[Collected data entries]

___

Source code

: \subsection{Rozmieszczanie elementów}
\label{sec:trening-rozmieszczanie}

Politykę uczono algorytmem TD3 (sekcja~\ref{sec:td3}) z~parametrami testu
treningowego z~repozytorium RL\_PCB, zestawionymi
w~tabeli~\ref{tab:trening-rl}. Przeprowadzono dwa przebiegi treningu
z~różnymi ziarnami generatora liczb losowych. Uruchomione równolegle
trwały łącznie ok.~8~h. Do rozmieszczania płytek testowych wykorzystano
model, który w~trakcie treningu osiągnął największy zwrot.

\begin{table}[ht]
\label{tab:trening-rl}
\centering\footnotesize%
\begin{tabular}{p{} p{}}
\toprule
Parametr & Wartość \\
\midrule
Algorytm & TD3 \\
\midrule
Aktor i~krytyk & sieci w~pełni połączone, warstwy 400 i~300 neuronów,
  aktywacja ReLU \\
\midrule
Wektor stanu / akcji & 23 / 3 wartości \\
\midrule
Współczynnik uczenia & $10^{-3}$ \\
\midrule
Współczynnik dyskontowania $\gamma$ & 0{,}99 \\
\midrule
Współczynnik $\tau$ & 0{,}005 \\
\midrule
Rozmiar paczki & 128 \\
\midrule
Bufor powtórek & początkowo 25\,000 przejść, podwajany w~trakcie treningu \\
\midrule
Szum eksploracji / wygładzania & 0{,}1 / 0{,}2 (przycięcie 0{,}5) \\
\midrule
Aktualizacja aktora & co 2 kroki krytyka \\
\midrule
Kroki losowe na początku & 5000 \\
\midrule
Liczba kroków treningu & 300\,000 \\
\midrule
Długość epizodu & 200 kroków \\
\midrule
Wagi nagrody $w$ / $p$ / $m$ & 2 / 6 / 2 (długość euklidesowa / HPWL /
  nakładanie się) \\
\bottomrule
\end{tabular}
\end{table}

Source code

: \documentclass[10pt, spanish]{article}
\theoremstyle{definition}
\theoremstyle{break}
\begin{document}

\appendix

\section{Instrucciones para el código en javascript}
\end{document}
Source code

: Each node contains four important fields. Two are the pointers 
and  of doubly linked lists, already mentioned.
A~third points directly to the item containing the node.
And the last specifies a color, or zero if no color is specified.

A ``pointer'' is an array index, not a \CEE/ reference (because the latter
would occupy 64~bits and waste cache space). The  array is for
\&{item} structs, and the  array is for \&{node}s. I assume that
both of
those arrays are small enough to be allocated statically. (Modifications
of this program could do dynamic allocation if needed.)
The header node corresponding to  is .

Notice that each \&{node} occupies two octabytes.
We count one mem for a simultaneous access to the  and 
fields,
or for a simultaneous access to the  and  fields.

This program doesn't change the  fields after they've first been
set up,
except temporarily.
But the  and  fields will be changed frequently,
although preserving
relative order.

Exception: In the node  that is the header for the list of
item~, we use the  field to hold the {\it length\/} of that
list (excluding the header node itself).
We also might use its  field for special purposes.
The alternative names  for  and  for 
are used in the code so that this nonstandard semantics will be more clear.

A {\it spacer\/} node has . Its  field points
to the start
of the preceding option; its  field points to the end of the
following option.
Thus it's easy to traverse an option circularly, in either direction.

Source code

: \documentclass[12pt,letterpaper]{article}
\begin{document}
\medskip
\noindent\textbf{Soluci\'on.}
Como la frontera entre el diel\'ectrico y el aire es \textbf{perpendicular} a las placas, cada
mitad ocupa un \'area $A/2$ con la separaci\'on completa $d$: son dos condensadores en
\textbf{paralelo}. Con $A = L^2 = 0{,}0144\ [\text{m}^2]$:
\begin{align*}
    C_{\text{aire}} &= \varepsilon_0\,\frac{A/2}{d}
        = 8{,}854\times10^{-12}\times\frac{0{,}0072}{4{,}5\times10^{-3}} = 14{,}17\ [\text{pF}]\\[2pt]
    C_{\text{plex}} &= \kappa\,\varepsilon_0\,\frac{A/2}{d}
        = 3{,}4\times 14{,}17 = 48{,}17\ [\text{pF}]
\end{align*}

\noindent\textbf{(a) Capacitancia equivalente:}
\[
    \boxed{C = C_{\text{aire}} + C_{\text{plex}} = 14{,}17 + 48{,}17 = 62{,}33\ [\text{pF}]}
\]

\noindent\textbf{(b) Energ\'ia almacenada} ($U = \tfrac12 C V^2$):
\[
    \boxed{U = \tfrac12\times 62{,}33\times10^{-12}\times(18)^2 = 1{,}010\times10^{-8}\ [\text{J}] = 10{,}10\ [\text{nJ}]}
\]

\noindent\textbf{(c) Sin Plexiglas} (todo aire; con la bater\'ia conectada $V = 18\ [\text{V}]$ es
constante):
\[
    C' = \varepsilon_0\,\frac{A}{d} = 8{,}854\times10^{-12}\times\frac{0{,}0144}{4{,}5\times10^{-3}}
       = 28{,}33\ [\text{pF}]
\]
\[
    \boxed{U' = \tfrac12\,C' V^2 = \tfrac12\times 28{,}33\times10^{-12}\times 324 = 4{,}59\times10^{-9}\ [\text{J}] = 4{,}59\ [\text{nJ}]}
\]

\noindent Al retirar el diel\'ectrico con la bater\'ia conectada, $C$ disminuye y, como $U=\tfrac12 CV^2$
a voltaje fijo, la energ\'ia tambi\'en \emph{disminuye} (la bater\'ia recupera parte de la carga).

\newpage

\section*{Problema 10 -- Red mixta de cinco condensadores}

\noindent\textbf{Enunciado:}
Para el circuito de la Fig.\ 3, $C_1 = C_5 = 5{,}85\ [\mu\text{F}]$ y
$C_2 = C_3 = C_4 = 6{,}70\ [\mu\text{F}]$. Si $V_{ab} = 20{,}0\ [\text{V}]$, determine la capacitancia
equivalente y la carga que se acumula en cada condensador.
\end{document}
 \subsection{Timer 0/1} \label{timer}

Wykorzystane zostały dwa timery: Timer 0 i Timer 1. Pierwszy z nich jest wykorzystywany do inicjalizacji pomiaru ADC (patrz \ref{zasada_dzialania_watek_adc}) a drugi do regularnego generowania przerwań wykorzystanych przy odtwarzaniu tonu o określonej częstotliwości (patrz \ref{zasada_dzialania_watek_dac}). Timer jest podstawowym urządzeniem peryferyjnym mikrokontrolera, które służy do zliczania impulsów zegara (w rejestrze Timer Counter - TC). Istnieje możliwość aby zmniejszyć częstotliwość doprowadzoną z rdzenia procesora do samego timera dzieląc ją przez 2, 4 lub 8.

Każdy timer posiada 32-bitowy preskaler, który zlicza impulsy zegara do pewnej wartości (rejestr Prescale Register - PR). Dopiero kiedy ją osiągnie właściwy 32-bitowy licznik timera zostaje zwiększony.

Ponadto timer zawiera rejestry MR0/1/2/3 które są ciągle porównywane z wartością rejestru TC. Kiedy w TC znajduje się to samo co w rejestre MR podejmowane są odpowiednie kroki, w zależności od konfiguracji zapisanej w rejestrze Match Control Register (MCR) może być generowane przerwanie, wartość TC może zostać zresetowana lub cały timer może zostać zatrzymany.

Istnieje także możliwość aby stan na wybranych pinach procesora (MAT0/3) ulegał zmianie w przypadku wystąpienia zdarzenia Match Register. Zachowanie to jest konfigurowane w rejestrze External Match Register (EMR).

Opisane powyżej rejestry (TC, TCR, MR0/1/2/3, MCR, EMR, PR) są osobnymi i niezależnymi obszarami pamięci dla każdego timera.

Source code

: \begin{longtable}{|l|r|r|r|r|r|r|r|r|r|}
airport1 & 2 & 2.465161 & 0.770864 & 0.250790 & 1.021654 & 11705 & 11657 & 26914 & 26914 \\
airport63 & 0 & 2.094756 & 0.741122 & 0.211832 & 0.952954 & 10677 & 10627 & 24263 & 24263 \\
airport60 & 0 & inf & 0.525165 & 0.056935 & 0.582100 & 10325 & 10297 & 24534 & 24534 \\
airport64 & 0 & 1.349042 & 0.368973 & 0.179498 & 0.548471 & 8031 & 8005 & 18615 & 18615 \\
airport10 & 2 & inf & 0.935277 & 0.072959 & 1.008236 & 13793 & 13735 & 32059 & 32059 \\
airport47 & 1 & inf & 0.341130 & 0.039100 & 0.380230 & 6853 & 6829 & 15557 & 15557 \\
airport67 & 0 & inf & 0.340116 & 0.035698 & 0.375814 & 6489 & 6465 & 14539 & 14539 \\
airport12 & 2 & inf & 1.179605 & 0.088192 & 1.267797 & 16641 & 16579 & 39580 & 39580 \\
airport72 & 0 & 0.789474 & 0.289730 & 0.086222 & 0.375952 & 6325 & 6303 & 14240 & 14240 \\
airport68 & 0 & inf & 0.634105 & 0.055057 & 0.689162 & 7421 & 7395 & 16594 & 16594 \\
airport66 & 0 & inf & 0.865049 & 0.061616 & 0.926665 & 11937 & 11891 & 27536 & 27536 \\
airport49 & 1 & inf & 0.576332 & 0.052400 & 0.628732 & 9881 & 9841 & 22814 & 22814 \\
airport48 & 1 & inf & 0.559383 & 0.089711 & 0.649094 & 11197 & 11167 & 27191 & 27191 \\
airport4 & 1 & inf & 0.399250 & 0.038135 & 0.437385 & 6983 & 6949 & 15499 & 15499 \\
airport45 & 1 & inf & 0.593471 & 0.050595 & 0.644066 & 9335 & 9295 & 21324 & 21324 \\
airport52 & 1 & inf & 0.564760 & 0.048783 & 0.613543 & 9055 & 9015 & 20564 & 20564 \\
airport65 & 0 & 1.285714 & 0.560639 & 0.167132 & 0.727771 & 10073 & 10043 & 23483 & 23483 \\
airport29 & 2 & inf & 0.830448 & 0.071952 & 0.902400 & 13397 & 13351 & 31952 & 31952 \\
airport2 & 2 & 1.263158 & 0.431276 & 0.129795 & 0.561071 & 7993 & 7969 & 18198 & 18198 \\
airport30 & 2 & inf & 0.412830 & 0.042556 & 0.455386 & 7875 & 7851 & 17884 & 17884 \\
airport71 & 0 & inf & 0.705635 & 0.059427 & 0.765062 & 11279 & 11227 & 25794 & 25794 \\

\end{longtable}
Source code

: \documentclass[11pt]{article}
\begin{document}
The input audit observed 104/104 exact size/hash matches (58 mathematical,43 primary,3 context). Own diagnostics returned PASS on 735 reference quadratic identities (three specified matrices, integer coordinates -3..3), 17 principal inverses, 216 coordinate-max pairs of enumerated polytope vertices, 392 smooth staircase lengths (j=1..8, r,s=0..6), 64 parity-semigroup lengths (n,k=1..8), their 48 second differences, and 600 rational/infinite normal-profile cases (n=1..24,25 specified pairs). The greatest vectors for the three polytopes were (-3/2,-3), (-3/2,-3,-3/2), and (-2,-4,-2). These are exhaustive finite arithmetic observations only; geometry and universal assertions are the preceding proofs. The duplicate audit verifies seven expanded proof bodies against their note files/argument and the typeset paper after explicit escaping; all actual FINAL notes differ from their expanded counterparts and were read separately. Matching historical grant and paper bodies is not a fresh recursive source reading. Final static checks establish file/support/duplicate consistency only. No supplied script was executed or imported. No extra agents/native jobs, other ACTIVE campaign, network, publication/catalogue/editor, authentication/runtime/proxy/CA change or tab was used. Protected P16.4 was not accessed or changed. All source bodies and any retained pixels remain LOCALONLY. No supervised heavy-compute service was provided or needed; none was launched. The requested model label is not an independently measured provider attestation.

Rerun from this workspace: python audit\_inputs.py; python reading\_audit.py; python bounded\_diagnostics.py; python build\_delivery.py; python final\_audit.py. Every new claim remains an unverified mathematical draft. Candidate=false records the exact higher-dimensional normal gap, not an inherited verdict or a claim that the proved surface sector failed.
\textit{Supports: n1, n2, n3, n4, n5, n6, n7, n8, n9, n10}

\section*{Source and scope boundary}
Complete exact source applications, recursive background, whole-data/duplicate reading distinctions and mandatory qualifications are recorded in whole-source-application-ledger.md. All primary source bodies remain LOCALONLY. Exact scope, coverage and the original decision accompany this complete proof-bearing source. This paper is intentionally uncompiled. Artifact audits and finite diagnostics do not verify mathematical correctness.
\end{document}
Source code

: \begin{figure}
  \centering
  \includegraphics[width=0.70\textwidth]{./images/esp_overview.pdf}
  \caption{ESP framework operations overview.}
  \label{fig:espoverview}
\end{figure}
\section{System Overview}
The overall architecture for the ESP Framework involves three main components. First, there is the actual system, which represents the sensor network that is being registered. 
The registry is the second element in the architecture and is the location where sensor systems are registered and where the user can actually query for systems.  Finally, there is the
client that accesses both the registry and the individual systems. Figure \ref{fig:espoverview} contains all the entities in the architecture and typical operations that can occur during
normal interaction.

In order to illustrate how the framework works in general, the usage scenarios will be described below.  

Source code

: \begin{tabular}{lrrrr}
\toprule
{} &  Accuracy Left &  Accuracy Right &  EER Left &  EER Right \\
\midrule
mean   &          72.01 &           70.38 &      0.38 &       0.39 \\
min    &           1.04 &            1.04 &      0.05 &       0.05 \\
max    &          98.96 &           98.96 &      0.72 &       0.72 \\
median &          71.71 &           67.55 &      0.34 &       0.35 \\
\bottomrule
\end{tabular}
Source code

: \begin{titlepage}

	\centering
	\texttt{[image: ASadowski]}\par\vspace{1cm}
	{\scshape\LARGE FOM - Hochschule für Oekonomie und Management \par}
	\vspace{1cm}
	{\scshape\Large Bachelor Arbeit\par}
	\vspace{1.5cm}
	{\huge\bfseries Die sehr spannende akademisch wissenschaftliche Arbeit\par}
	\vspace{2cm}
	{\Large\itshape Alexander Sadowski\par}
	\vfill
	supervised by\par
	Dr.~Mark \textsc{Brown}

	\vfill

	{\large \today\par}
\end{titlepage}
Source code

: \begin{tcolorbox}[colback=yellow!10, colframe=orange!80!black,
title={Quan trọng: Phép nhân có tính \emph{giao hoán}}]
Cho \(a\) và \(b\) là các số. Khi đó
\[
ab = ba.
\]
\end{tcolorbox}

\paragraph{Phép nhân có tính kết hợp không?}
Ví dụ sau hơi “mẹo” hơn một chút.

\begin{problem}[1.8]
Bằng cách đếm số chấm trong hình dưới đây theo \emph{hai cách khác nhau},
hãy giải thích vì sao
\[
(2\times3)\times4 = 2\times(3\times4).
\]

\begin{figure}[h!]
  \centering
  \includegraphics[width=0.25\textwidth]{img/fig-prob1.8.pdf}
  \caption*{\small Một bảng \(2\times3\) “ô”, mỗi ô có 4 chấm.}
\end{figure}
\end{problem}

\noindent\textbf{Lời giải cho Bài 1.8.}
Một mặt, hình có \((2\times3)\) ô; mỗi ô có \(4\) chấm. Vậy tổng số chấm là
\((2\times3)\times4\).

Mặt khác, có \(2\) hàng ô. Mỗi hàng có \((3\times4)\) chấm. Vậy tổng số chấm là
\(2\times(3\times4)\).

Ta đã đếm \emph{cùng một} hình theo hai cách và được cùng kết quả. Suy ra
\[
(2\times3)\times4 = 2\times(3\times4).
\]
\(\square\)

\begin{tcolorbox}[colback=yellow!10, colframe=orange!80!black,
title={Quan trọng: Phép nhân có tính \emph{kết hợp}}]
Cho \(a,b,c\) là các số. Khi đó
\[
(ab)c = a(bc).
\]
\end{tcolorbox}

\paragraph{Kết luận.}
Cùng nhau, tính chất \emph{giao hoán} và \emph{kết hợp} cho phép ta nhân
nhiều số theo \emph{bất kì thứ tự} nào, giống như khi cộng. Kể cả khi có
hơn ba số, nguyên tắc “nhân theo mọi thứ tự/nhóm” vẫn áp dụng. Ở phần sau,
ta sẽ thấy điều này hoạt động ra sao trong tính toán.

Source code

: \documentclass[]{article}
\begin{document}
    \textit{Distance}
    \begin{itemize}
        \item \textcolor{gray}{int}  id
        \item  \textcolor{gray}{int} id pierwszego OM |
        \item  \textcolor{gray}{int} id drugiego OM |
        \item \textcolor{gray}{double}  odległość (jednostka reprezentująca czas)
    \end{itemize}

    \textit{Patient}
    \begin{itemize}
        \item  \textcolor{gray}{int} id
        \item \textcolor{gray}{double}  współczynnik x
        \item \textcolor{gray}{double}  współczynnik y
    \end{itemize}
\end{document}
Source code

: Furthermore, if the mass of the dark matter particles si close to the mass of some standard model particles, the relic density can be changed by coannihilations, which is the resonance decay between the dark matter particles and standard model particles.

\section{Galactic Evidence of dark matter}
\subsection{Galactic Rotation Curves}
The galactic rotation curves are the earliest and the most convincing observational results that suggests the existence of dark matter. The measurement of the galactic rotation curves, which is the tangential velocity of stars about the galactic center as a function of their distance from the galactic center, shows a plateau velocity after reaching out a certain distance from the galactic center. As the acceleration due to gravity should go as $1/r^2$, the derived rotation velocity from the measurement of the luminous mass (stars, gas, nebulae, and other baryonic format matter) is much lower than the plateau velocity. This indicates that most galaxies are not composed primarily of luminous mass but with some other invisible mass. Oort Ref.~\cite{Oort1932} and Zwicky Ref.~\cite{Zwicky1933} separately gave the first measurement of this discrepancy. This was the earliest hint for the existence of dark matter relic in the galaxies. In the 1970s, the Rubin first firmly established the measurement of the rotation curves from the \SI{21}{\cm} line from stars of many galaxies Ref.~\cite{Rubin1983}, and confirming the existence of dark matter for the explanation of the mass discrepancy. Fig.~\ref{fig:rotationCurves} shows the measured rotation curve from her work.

___

Task: Please transcribe the data above without changes, from its first line to its "z~różnymi ziarnami generatora" line, and leave out anything past that.

Task result:
Source code

: \subsection{Rozmieszczanie elementów}
\label{sec:trening-rozmieszczanie}

Politykę uczono algorytmem TD3 (sekcja~\ref{sec:td3}) z~parametrami testu
treningowego z~repozytorium RL\_PCB, zestawionymi
w~tabeli~\ref{tab:trening-rl}. Przeprowadzono dwa przebiegi treningu
z~różnymi ziarnami generatora liczb losowych. Uruchomione równolegle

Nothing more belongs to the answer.